Debt Consolidation Loans for Bad Credit: Do You Qualify in 2026?

Yes — you can get a debt consolidation loan with bad credit. Some lenders approve scores as low as 550, and one major option (Upstart) has no strict minimum at all. The catch is a higher interest rate. But swapping 25%-plus credit card debt for a single fixed-rate loan can still save you thousands and stop the spiral. Below is exactly what score you need, the rates to expect, how to boost your odds, and how to spot the predators who circle desperate borrowers. You have real options — and you’re far from alone.

Quick answer: You can qualify for a debt consolidation loan with bad credit. Lenders such as Avant (from about 550), Upgrade (about 580), and Upstart (no strict minimum) serve lower scores, though APRs typically run roughly 20%–36% versus single digits to the mid-teens for good credit. Consolidating still helps if the new rate beats your credit cards and the monthly payment is affordable. If you can’t qualify, a credit union, a cosigner, a secured loan, or a nonprofit debt management plan are solid alternatives.

Can You Qualify? Score Minimums & Rates at a Glance

Approval comes down to your credit tier, your income, and how much debt you carry relative to that income. The table below shows where you likely stand and what rate to expect. Your score isn’t the only factor — steady income and a debt-to-income ratio under about 50% can get you approved even at the low end.

Table 1 — Credit tiers, typical APRs, and approval odds for bad-credit borrowers (June 2026)
Credit tier Typical APR Approval odds Example lender minimums
Poor (under 580) About 25%–36% Possible, but fewer offers and higher fees Upstart (no strict minimum), Avant (about 550)
Fair (580–669) About 18%–28% Likely with steady income and low DTI Upgrade (about 580), Best Egg / OneMain (about 600)
Good (670+) About 8%–18% Strong; widest choice of lenders Most banks, credit unions, and online lenders

The single most important rule: a legitimate lender caps its APR at 36%. Anything higher is a red flag, not a loan offer worth taking. More on that in the predatory traps section below.

Quick Answers to the Top Questions

Can I get one with bad credit?

Yes. Several mainstream lenders specialize in scores from roughly 500 to 620. You’ll pay a higher rate, but a fixed loan that’s cheaper than your cards still moves you forward. See who lends to lower scores.

What’s the minimum score?

It varies by lender — roughly 550 at Avant, 560–580 at Upgrade and Universal Credit, and about 600 at Best Egg or OneMain.

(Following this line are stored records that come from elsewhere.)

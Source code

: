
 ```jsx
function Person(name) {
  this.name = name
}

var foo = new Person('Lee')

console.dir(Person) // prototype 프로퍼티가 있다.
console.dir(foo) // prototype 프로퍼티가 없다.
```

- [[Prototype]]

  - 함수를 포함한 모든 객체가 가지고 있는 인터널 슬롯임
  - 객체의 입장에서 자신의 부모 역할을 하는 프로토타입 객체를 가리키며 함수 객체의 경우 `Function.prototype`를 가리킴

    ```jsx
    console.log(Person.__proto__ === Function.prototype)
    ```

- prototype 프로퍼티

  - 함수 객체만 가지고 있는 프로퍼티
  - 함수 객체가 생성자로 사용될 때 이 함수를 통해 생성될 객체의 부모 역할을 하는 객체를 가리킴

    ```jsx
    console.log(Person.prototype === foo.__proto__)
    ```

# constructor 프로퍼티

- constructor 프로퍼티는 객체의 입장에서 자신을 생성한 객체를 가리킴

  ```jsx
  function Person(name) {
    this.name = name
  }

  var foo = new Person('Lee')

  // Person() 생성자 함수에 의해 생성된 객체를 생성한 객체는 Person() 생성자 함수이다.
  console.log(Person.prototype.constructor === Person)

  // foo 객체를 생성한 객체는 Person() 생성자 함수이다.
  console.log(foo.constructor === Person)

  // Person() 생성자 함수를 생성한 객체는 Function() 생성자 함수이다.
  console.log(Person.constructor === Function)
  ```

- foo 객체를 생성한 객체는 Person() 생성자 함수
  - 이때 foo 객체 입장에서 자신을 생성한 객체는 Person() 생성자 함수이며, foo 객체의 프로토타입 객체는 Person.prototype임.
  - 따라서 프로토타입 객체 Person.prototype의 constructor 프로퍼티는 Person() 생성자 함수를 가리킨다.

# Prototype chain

Upstart uses AI underwriting and has no strict floor. Details in the score section.

What rate will I pay?

Expect roughly 20%–36% APR with a poor score, easing toward 18%–28% in the fair range. Even a high-but-lower-than-your-cards rate saves money. See the rate breakdown.

Is it worth it?

Usually yes, if the new rate beats your credit cards, the payment fits your budget, and you stop charging the paid-off cards. It’s not worth it if the rate is barely better or your hardship is temporary. See is it worth it.

What if I’m denied?

You still have routes: a credit union “fresh start” loan, a cosigner, a secured loan, or a nonprofit debt management plan. Explore the alternatives.

Can You Get a Consolidation Loan With Bad Credit?

Yes — and if your score is under 600, you’re in large company. Roughly one in six U.S. adults has a credit score below 600, so an entire segment of the lending market exists to serve exactly your situation. Several reputable lenders openly approve borrowers in the 500–620 range:

  • Avant accepts scores from around 550, though most approved borrowers land between 600 and 700.
  • Upgrade and its sister brand Universal Credit work with scores in the high 500s and offer rate discounts when you let the lender pay your creditors directly.
  • Upstart uses AI-based underwriting that weighs education, employment, and income alongside your score, so there’s no firm cutoff.
  • OneMain Financial offers secured loans (backed by a vehicle, for example) that can approve lower scores at lower rates.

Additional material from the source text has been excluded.